Le responsable prévoit, en outre, une aggravation du déficit, précisant qu’un nouveau programme d’urgence estimé à 120 MD sera adopté pour cette saison estivale.

Ce programme a pour objectif de satisfaire les besoins en eau de plusieurs gouvernorats et ce, à travers le lancement de 139 systèmes d’alimentation en eau potable et l’aménagement de nouveaux puits, a-t-il ajouté.

Il a, de même, insisté sur l’importance de ce programme qui permettra de résoudre les problèmes de plusieurs régions et de faire face aux coupures inopinées en eau potable, signalant qu’une pénurie en eau a été enregistrée depuis la saison estivale de 2016 et ce suite à un déficit pluviométrique qui frappe la Tunisie depuis trois ans .

La crise de l’eau encore d’actualité en 2017!

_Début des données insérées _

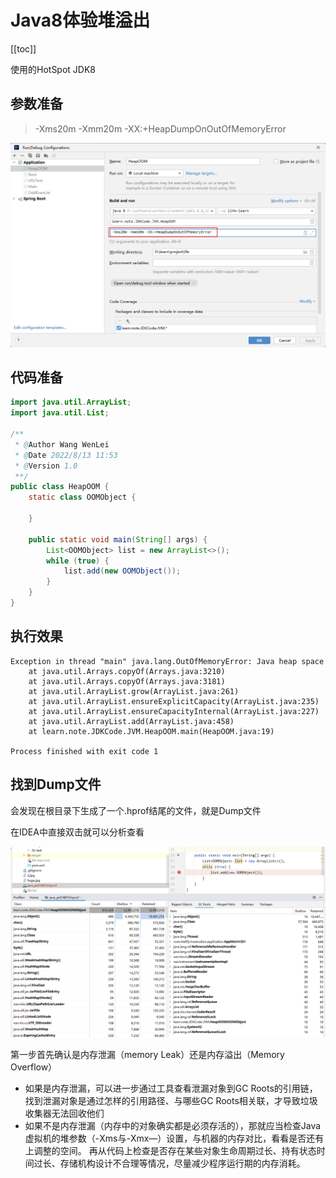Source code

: # Java8体验堆溢出
[[toc]]

使用的HotSpot JDK8

## 参数准备
> -Xms20m -Xmm20m -XX:+HeapDumpOnOutOfMemoryError

![](img/343704a86943c4b1cfb161f002848bb1.png)

## 代码准备
```java
import java.util.ArrayList;
import java.util.List;

/**
 * @Author Wang WenLei
 * @Date 2022/8/13 11:53
 * @Version 1.0
 **/
public class HeapOOM {
    static class OOMObject {

    }

    public static void main(String[] args) {
        List<OOMObject> list = new ArrayList<>();
        while (true) {
            list.add(new OOMObject());
        }
    }
}
```

## 执行效果
```
Exception in thread "main" java.lang.OutOfMemoryError: Java heap space
	at java.util.Arrays.copyOf(Arrays.java:3210)
	at java.util.Arrays.copyOf(Arrays.java:3181)
	at java.util.ArrayList.grow(ArrayList.java:261)
	at java.util.ArrayList.ensureExplicitCapacity(ArrayList.java:235)
	at java.util.ArrayList.ensureCapacityInternal(ArrayList.java:227)
	at java.util.ArrayList.add(ArrayList.java:458)
	at learn.note.JDKCode.JVM.HeapOOM.main(HeapOOM.java:19)

Process finished with exit code 1
```

## 找到Dump文件

会发现在根目录下生成了一个.hprof结尾的文件，就是Dump文件

在IDEA中直接双击就可以分析查看

![](img/9424396e83ba5ea7c0ca9580eb6209b7.png)

第一步首先确认是内存泄漏（memory Leak）还是内存溢出（Memory Overflow）

* 如果是内存泄漏，可以进一步通过工具查看泄漏对象到GC Roots的引用链，找到泄漏对象是通过怎样的引用路径、与哪些GC Roots相关联，才导致垃圾收集器无法回收他们
* 如果不是内存泄漏（内存中的对象确实都是必须存活的），那就应当检查Java虚拟机的堆参数（-Xms与-Xmx—）设置，与机器的内存对比，看看是否还有上调整的空间。
再从代码上检查是否存在某些对象生命周期过长、持有状态时间过长、存储机构设计不合理等情况，尽量减少程序运行期的内存消耗。
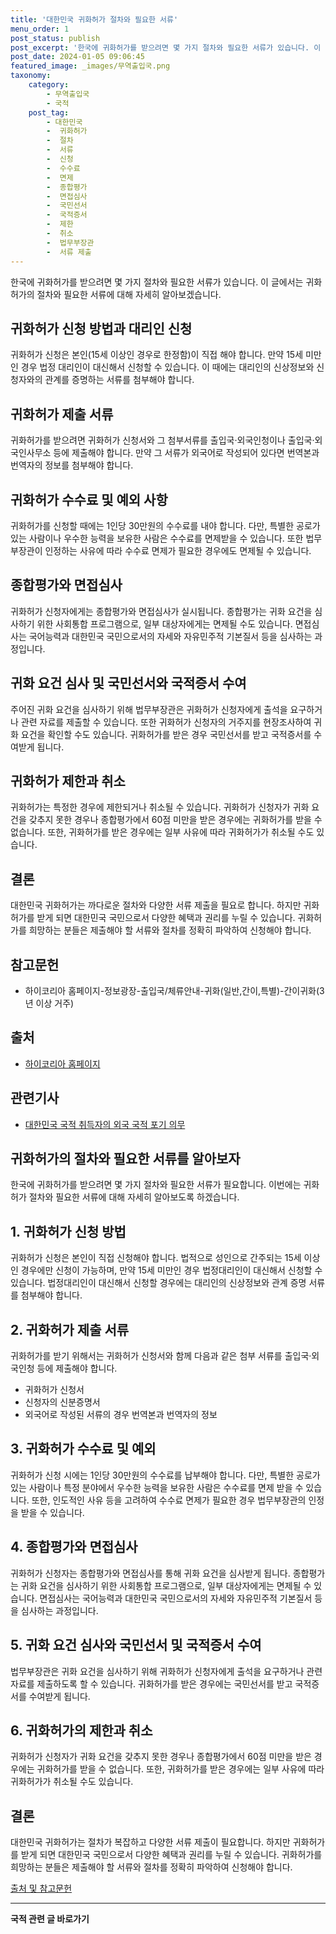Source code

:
 ```yaml
---
title: '대한민국 귀화허가 절차와 필요한 서류'
menu_order: 1
post_status: publish
post_excerpt: '한국에 귀화허가를 받으려면 몇 가지 절차와 필요한 서류가 있습니다. 이 글에서는 귀화허가의 절차와 필요한 서류에 대해 자세히 알아보겠습니다.'
post_date: 2024-01-05 09:06:45
featured_image: _images/무역출입국.png
taxonomy:
    category:
        - 무역출입국
        - 국적
    post_tag:
        - 대한민국
        -  귀화허가
        -  절차
        -  서류
        -  신청
        -  수수료
        -  면제
        -  종합평가
        -  면접심사
        -  국민선서
        -  국적증서
        -  제한
        -  취소
        -  법무부장관
        -  서류 제출
---
```




한국에 귀화허가를 받으려면 몇 가지 절차와 필요한 서류가 있습니다. 이 글에서는 귀화허가의 절차와 필요한 서류에 대해 자세히 알아보겠습니다. 

## 귀화허가 신청 방법과 대리인 신청

귀화허가 신청은 본인(15세 이상인 경우로 한정함)이 직접 해야 합니다. 만약 15세 미만인 경우 법정 대리인이 대신해서 신청할 수 있습니다. 이 때에는 대리인의 신상정보와 신청자와의 관계를 증명하는 서류를 첨부해야 합니다. 

## 귀화허가 제출 서류

귀화허가를 받으려면 귀화허가 신청서와 그 첨부서류를 출입국·외국인청이나 출입국·외국인사무소 등에 제출해야 합니다. 만약 그 서류가 외국어로 작성되어 있다면 번역본과 번역자의 정보를 첨부해야 합니다. 

## 귀화허가 수수료 및 예외 사항

귀화허가를 신청할 때에는 1인당 30만원의 수수료를 내야 합니다. 다만, 특별한 공로가 있는 사람이나 우수한 능력을 보유한 사람은 수수료를 면제받을 수 있습니다. 또한 법무부장관이 인정하는 사유에 따라 수수료 면제가 필요한 경우에도 면제될 수 있습니다. 

## 종합평가와 면접심사

귀화허가 신청자에게는 종합평가와 면접심사가 실시됩니다. 종합평가는 귀화 요건을 심사하기 위한 사회통합 프로그램으로, 일부 대상자에게는 면제될 수도 있습니다. 면접심사는 국어능력과 대한민국 국민으로서의 자세와 자유민주적 기본질서 등을 심사하는 과정입니다.

## 귀화 요건 심사 및 국민선서와 국적증서 수여

주어진 귀화 요건을 심사하기 위해 법무부장관은 귀화허가 신청자에게 출석을 요구하거나 관련 자료를 제출할 수 있습니다. 또한 귀화허가 신청자의 거주지를 현장조사하여 귀화 요건을 확인할 수도 있습니다. 귀화허가를 받은 경우 국민선서를 받고 국적증서를 수여받게 됩니다.

## 귀화허가 제한과 취소

귀화허가는 특정한 경우에 제한되거나 취소될 수 있습니다. 귀화허가 신청자가 귀화 요건을 갖추지 못한 경우나 종합평가에서 60점 미만을 받은 경우에는 귀화허가를 받을 수 없습니다. 또한, 귀화허가를 받은 경우에는 일부 사유에 따라 귀화허가가 취소될 수도 있습니다.

## 결론

대한민국 귀화허가는 까다로운 절차와 다양한 서류 제출을 필요로 합니다. 하지만 귀화허가를 받게 되면 대한민국 국민으로서 다양한 혜택과 권리를 누릴 수 있습니다. 귀화허가를 희망하는 분들은 제출해야 할 서류와 절차를 정확히 파악하여 신청해야 합니다.

## 참고문헌

- 하이코리아 홈페이지-정보광장-출입국/체류안내-귀화(일반,간이,특별)-간이귀화(3년 이상 거주)

## 출처

- [하이코리아 홈페이지](https://www.hikorea.go.kr/) 

## 관련기사

- [대한민국 국적 취득자의 외국 국적 포기 의무](https://www.hikorea.go.kr/info/oversea/info02.jsp)

## 귀화허가의 절차와 필요한 서류를 알아보자

한국에 귀화허가를 받으려면 몇 가지 절차와 필요한 서류가 필요합니다. 이번에는 귀화허가 절차와 필요한 서류에 대해 자세히 알아보도록 하겠습니다. 

## 1. 귀화허가 신청 방법

귀화허가 신청은 본인이 직접 신청해야 합니다. 법적으로 성인으로 간주되는 15세 이상인 경우에만 신청이 가능하며, 만약 15세 미만인 경우 법정대리인이 대신해서 신청할 수 있습니다. 법정대리인이 대신해서 신청할 경우에는 대리인의 신상정보와 관계 증명 서류를 첨부해야 합니다.

## 2. 귀화허가 제출 서류

귀화허가를 받기 위해서는 귀화허가 신청서와 함께 다음과 같은 첨부 서류를 출입국·외국인청 등에 제출해야 합니다.

- 귀화허가 신청서
- 신청자의 신분증명서
- 외국어로 작성된 서류의 경우 번역본과 번역자의 정보

## 3. 귀화허가 수수료 및 예외

귀화허가 신청 시에는 1인당 30만원의 수수료를 납부해야 합니다. 다만, 특별한 공로가 있는 사람이나 특정 분야에서 우수한 능력을 보유한 사람은 수수료를 면제 받을 수 있습니다. 또한, 인도적인 사유 등을 고려하여 수수료 면제가 필요한 경우 법무부장관의 인정을 받을 수 있습니다.

## 4. 종합평가와 면접심사

귀화허가 신청자는 종합평가와 면접심사를 통해 귀화 요건을 심사받게 됩니다. 종합평가는 귀화 요건을 심사하기 위한 사회통합 프로그램으로, 일부 대상자에게는 면제될 수 있습니다. 면접심사는 국어능력과 대한민국 국민으로서의 자세와 자유민주적 기본질서 등을 심사하는 과정입니다.

## 5. 귀화 요건 심사와 국민선서 및 국적증서 수여

법무부장관은 귀화 요건을 심사하기 위해 귀화허가 신청자에게 출석을 요구하거나 관련 자료를 제출하도록 할 수 있습니다. 귀화허가를 받은 경우에는 국민선서를 받고 국적증서를 수여받게 됩니다.

## 6. 귀화허가의 제한과 취소

귀화허가 신청자가 귀화 요건을 갖추지 못한 경우나 종합평가에서 60점 미만을 받은 경우에는 귀화허가를 받을 수 없습니다. 또한, 귀화허가를 받은 경우에는 일부 사유에 따라 귀화허가가 취소될 수도 있습니다.

## 결론

대한민국 귀화허가는 절차가 복잡하고 다양한 서류 제출이 필요합니다. 하지만 귀화허가를 받게 되면 대한민국 국민으로서 다양한 혜택과 권리를 누릴 수 있습니다. 귀화허가를 희망하는 분들은 제출해야 할 서류와 절차를 정확히 파악하여 신청해야 합니다.

[출처 및 참고문헌](https://www.hikorea.go.kr/)

<!-- wp:separator -->
<hr class="wp-block-separator has-alpha-channel-opacity"/>
<!-- /wp:separator -->

<!-- wp:group {"backgroundColor":"base","layout":{"type":"constrained"}} -->
<div class="wp-block-group has-base-background-color has-background"><!-- wp:paragraph {"align":"center","fontSize":"medium"} -->
<p class="has-text-align-center has-large-font-size"><strong>국적 관련 글 바로가기</strong></p>
<!-- /wp:paragraph -->


<!-- wp:latest-posts
{"categories":[{"id":14351,"count":19,"description":"","link":"https://uknowlaw.com/category/%ea%b5%ad%ec%a0%81/","name":"국적","slug":"국적","taxonomy":"category","parent":0,"meta":[],"_links":{"self":[{"href":"https://uknowlaw.com/wp-json/wp/v2/categories/14351"}],"collection":[{"href":"https://uknowlaw.com/wp-json/wp/v2/categories"}],"about":[{"href":"https://uknowlaw.com/wp-json/wp/v2/taxonomies/category"}],"wp:post_type":[{"href":"https://uknowlaw.com/wp-json/wp/v2/posts?categories=14351"}],"curies":[{"name":"wp","href":"https://api.w.org/{rel}","templated":true}]}}],"postsToShow":100,"excerptLength":28,"postLayout":"grid","columns":2,"featuredImageAlign":"left","featuredImageSizeSlug":"large","fontSize":"small"} /--></div>
<!-- /wp:group -->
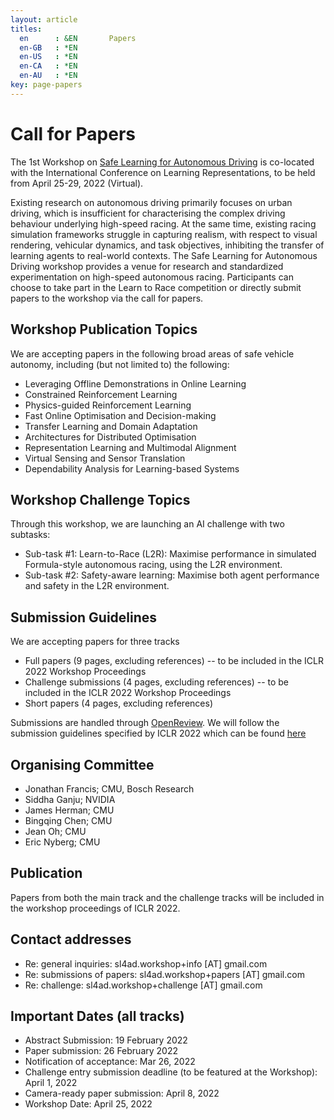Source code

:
 ```yaml
---
layout: article
titles:
  en      : &EN       Papers
  en-GB   : *EN
  en-US   : *EN
  en-CA   : *EN
  en-AU   : *EN
key: page-papers
---
```


# Call for Papers
 
The 1st Workshop on [Safe Learning for Autonomous Driving](http://www.learn-to-race-challenge.com.s3-website-us-east-1.amazonaws.com/) is co-located with the International Conference on Learning Representations, to be held from April 25-29, 2022 (Virtual).
 
Existing research on autonomous driving primarily focuses on urban driving, which is insufficient for characterising the complex driving behaviour underlying high-speed racing. At the same time, existing racing simulation frameworks struggle in capturing realism, with respect to visual rendering, vehicular dynamics, and task objectives, inhibiting the transfer of learning agents to real-world contexts. The Safe Learning for Autonomous Driving workshop provides a venue for research and standardized experimentation on high-speed autonomous racing. Participants can choose to take part in the Learn to Race competition or directly submit papers to the workshop via the call for papers.
 
## Workshop Publication Topics
 
We are accepting papers in the following broad areas of safe vehicle autonomy, including (but not limited to) the following: 
 
- Leveraging Offline Demonstrations in Online Learning
- Constrained Reinforcement Learning
- Physics-guided Reinforcement Learning
- Fast Online Optimisation and Decision-making
- Transfer Learning and Domain Adaptation
- Architectures for Distributed Optimisation
- Representation Learning and Multimodal Alignment
- Virtual Sensing and Sensor Translation
- Dependability Analysis for Learning-based Systems

## Workshop Challenge Topics
 
Through this workshop, we are launching an AI challenge with two subtasks:
 
- Sub-task #1: Learn-to-Race (L2R): Maximise performance in simulated Formula-style autonomous racing, using the L2R environment. 
- Sub-task #2: Safety-aware learning: Maximise both agent performance and safety in the L2R environment.
 
## Submission Guidelines
 
We are accepting papers for three tracks
- Full papers (9 pages, excluding references) -- to be included in the ICLR 2022 Workshop Proceedings
- Challenge submissions (4 pages, excluding references) -- to be included in the ICLR 2022 Workshop Proceedings
- Short papers (4 pages, excluding references)
 
Submissions are handled through [OpenReview](https://openreview.net/group?id=ICLR.cc/2022/). We will follow the submission guidelines specified by ICLR 2022 which can be found [here](https://iclr.cc/Conferences/2022/CallForPapers)
 
## Organising Committee
 
- Jonathan Francis; CMU, Bosch Research
- Siddha Ganju; NVIDIA
- James Herman; CMU
- Bingqing Chen; CMU
- Jean Oh; CMU
- Eric Nyberg; CMU
 
## Publication 
 
Papers from both the main track and the challenge tracks will be included in the workshop proceedings of ICLR 2022.
 
## Contact addresses
 
- Re: general inquiries: sl4ad.workshop+info [AT] gmail.com
- Re: submissions of papers: sl4ad.workshop+papers [AT] gmail.com
- Re: challenge: sl4ad.workshop+challenge [AT] gmail.com
 
## Important Dates (all tracks)
 
- Abstract Submission: 19 February 2022
- Paper submission: 26 February 2022 
- Notification of acceptance: Mar 26, 2022
- Challenge entry submission deadline (to be featured at the Workshop): April 1, 2022
- Camera-ready paper submission: April 8, 2022
- Workshop Date: April 25, 2022
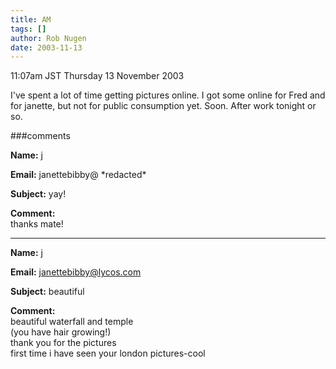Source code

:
 ```yaml
---
title: AM
tags: []
author: Rob Nugen
date: 2003-11-13
---
```


<p class=date>11:07am JST Thursday 13 November 2003</p>

<p>I've spent a lot of time getting pictures online.  I got some
online for Fred and for janette, but not for public consumption yet.
Soon.  After work tonight or so.</p>

###comments

<p><b>Name:</b> j

<p><b>Email:</b> janettebibby@ *redacted*

<p><b>Subject:</b> yay!

<p><b>Comment:</b>
<br>thanks mate!

<p><hr></p>


<p><b>Name:</b> j

<p><b>Email:</b> <a href="mailto:janettebibby@lycos.com">janettebibby@lycos.com</a>

<p><b>Subject:</b> beautiful

<p><b>Comment:</b>
<br>beautiful waterfall and temple<br>
(you have hair growing!)<br>
  thank you for the pictures<br>
   first time i have seen your london pictures-cool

Raoudha Gafrej, professeur universitaire à l’Institut Supérieur des sciences biologiques appliquées de Tunis, a annoncé lors d’une conférence de presse organisée en mars 2017, que «les coupures dans l’alimentation en eau potable qui ont été enregistrées dans la plupart des régions tunisiennes durant l’été 2016, vont refaire surface durant la saison estivale 2017 et gagneront même en ampleur face à une insouciance généralisée quant à ses causes structurelles, nonobstant les “solutions de raccommodage proposées par les autorités pour montrer un semblant d’action»,a-t-elle précisé.

Et Gafrej d’ajouter «qu’avec 419 m3 par habitant/an, la Tunisie est en situation de pénurie d’eau absolue, qui a été accentuée ces dernières années par les effets des changements climatiques, l’augmentation des besoins mais également par la dégradation et la vétusté des infrastructures de la SONEDE».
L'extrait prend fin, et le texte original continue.